Streaming DiLoCo with overlapping communication: Towards a Distributed Free Lunch
Arthur Douillard, Yanislav Donchev, Keith Rush, Satyen Kale, Zachary Charles, Zachary Garrett, Gabriel Teston, Dave Lacey, Ross McIlroy, Jiajun Shen, Alexandre Ramé, Arthur Szlam, Marc'Aurelio Ranzato, Paul Barham
2025-01-31

Summary
This paper talks about a new method called Streaming DiLoCo that makes it easier and faster to train large AI language models using multiple computers working together. It's like finding a smarter way for a group of students to collaborate on a massive project without needing to be in the same room or constantly talking to each other.
What's the problem?
Training big AI models is like solving a huge puzzle, and it takes a lot of computers working together to do it quickly. Usually, these computers need to be close to each other and connected with super-fast internet to share information constantly. This is expensive and limits where you can set up your AI training. Even with newer methods that let computers be further apart, they still need to send huge amounts of data all at once, which can slow things down.
What's the solution?
The researchers improved an existing method called DiLoCo in three clever ways. First, instead of sharing all the information at once, they share small bits at a time, like passing notes in class instead of shouting across the room. Second, they let the computers keep working while sharing information, like talking and walking at the same time. Third, they found a way to compress the shared information so it takes up less space, like using abbreviations in text messages. Together, these changes make the whole process much more efficient.
Why it matters?
This matters because it could make training big AI models much cheaper and more accessible. It's like finding a way to build skyscrapers with regular construction equipment instead of needing special cranes. This could lead to more people being able to create powerful AI models, potentially speeding up AI research and development. It also means AI training could be done using computers spread out across the world, rather than needing them all in one place.

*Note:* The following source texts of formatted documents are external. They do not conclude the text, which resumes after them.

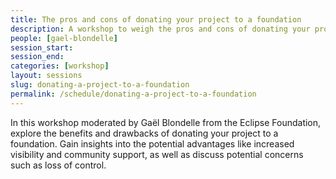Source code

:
 ```yaml
---
title: The pros and cons of donating your project to a foundation
description: A workshop to weigh the pros and cons of donating your project to a foundation.
people: [gael-blondelle]
session_start:
session_end:
categories: [workshop]
layout: sessions
slug: donating-a-project-to-a-foundation
permalink: /schedule/donating-a-project-to-a-foundation
---
```


In this workshop moderated by Gaël Blondelle from the Eclipse Foundation, explore the benefits and drawbacks of 
donating your project to a foundation. Gain insights into the potential advantages like increased visibility and 
community support, as well as discuss potential concerns such as loss of control.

This could lead to more diverse and collaborative AI projects in the future.
Abstract
Training of large language models (LLMs) is typically distributed across a large number of accelerators to reduce training time. Since internal states and parameter gradients need to be exchanged at each and every single gradient step, all devices need to be co-located using low-latency high-bandwidth communication links to support the required high volume of exchanged bits. Recently, distributed algorithms like DiLoCo have relaxed such co-location constraint: accelerators can be grouped into ``workers'', where synchronizations between workers only occur infrequently. This in turn means that workers can afford being connected by lower bandwidth communication links without affecting learning quality. However, in these methods, communication across workers still requires the same peak bandwidth as before, as the synchronizations require all parameters to be exchanged across all workers. In this paper, we improve DiLoCo in three ways. First, we synchronize only subsets of parameters in sequence, rather than all at once, which greatly reduces peak bandwidth. Second, we allow workers to continue training while synchronizing, which decreases wall clock time. Third, we quantize the data exchanged by workers, which further reduces bandwidth across workers. By properly combining these modifications, we show experimentally that we can distribute training of billion-scale parameters and reach similar quality as before, but reducing required bandwidth by two orders of magnitude.